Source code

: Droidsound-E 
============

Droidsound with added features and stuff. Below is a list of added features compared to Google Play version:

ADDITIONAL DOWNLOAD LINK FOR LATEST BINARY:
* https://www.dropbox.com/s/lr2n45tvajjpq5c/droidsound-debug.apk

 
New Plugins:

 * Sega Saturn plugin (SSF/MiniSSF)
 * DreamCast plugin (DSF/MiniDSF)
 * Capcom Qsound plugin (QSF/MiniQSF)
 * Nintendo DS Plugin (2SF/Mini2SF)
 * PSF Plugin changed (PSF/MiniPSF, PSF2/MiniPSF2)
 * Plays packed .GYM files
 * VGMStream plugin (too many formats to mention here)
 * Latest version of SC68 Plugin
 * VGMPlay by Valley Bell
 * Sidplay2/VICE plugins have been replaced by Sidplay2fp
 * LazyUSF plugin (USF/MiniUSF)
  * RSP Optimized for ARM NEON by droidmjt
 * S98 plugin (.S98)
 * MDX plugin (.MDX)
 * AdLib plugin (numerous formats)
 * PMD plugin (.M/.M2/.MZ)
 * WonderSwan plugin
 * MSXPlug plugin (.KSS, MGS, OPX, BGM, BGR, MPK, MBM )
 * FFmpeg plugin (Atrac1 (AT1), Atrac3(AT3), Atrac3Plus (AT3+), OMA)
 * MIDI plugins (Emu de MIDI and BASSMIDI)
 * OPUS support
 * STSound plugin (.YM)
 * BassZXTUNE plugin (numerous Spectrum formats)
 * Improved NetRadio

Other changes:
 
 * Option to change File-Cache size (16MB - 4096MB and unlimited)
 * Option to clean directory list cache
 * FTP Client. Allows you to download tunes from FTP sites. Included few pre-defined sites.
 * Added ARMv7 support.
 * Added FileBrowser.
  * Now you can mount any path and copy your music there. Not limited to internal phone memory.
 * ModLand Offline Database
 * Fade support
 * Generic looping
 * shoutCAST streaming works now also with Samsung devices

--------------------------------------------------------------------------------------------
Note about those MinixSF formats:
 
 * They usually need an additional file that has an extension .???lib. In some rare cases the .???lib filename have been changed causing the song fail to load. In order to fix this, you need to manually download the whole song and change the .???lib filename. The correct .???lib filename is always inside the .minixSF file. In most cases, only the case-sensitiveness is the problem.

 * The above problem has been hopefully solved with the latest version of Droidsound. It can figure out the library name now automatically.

━━━━━━━━━━

● Task statement:
Please transcribe every entry above exactly as it appears.

● Task result:
Source code

: Droidsound-E 
============

Droidsound with added features and stuff. Below is a list of added features compared to Google Play version:

ADDITIONAL DOWNLOAD LINK FOR LATEST BINARY:
* https://www.dropbox.com/s/lr2n45tvajjpq5c/droidsound-debug.apk

 
New Plugins:

 * Sega Saturn plugin (SSF/MiniSSF)
 * DreamCast plugin (DSF/MiniDSF)
 * Capcom Qsound plugin (QSF/MiniQSF)
 * Nintendo DS Plugin (2SF/Mini2SF)
 * PSF Plugin changed (PSF/MiniPSF, PSF2/MiniPSF2)
 * Plays packed .GYM files
 * VGMStream plugin (too many formats to mention here)
 * Latest version of SC68 Plugin
 * VGMPlay by Valley Bell
 * Sidplay2/VICE plugins have been replaced by Sidplay2fp
 * LazyUSF plugin (USF/MiniUSF)
  * RSP Optimized for ARM NEON by droidmjt
 * S98 plugin (.S98)
 * MDX plugin (.MDX)
 * AdLib plugin (numerous formats)
 * PMD plugin (.M/.M2/.MZ)
 * WonderSwan plugin
 * MSXPlug plugin (.KSS, MGS, OPX, BGM, BGR, MPK, MBM )
 * FFmpeg plugin (Atrac1 (AT1), Atrac3(AT3), Atrac3Plus (AT3+), OMA)
 * MIDI plugins (Emu de MIDI and BASSMIDI)
 * OPUS support
 * STSound plugin (.YM)
 * BassZXTUNE plugin (numerous Spectrum formats)
 * Improved NetRadio

Other changes:
 
 * Option to change File-Cache size (16MB - 4096MB and unlimited)
 * Option to clean directory list cache
 * FTP Client. Allows you to download tunes from FTP sites. Included few pre-defined sites.
 * Added ARMv7 support.
 * Added FileBrowser.
  * Now you can mount any path and copy your music there. Not limited to internal phone memory.
 * ModLand Offline Database
 * Fade support
 * Generic looping
 * shoutCAST streaming works now also with Samsung devices

--------------------------------------------------------------------------------------------
Note about those MinixSF formats:
 
 * They usually need an additional file that has an extension .???lib. In some rare cases the .???lib filename have been changed causing the song fail to load. In order to fix this, you need to manually download the whole song and change the .???lib filename. The correct .???lib filename is always inside the .minixSF file. In most cases, only the case-sensitiveness is the problem.

 * The above problem has been hopefully solved with the latest version of Droidsound. It can figure out the library name now automatically.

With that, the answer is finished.